Ein weiterer Entwicklungspfad ist die Etablierung von kombinatorischen Screens. Durch Tumorheterogenität und klonale Evolution sind Monotherapien häufig zum Scheitern verurteilt, die Entdeckung von erfolgreichen Kombinationstherapien ist jedoch langwierig. Auch hier bietet das high-content drug screening die Möglichkeit, rasch Erfolg versprechende Kombinationen an primärem Tumorgewebe zu testen und vor allem im Falle von leukämischen Erkrankungen die Veränderung des Therapieansprechens effektiv zu verfolgen. Als „proof of concept“ konnte dies für die seltene, hochaggressive T-Zell-Prolymphozytenleukämie gezeigt werden, wo sich der BCL2-Inhibitor Venetoclax in Kombination mit dem BTK-Inhibitor Ibrutinib als effektiv erwiesen hat.4 Eine entsprechende klinische Studie ist für Ende dieses Jahres geplant (Venetoclax und Ibrutinib in T-PLL: VIT-Studie; Start: Q4 2018).

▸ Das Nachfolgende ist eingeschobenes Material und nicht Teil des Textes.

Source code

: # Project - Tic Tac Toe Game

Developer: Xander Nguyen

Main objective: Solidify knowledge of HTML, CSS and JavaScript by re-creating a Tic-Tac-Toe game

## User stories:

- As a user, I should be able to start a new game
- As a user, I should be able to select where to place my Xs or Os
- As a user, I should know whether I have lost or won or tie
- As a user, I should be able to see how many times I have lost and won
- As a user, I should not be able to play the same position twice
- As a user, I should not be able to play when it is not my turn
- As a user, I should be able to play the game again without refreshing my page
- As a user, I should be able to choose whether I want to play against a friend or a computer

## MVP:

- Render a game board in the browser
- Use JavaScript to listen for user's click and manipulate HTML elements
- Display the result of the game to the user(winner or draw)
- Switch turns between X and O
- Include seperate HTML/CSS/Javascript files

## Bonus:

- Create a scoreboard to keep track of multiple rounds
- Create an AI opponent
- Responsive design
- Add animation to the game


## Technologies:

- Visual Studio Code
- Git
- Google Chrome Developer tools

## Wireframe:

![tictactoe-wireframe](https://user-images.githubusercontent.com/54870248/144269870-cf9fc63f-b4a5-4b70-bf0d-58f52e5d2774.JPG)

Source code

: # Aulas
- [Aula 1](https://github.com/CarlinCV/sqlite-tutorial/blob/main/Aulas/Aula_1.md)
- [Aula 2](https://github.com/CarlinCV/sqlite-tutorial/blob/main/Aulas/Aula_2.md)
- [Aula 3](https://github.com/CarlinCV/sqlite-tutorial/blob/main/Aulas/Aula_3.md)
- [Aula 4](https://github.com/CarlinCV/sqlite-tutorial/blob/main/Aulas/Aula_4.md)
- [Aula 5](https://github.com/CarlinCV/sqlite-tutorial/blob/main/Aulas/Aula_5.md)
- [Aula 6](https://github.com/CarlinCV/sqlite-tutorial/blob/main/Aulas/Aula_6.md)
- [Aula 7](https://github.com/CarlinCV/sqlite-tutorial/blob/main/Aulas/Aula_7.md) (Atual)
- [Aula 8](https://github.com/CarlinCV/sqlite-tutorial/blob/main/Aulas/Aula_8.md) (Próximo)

Da die hier vorgestellte Methode auf viablem Zellmaterial beruht, ist nicht zuletzt der Aufbau entsprechender Register und Biobanken hämatologischer Erkrankungen notwendig; auch hier spielen die diagnostischen Disziplinen Pathologie und Labormedizin eine große Rolle. An der Medizinischen Universität Wien wurde dies bereits im Rahmen der Vivibank (Viennese Viable Biobank for Haematological Diseases) in Angriff genommen.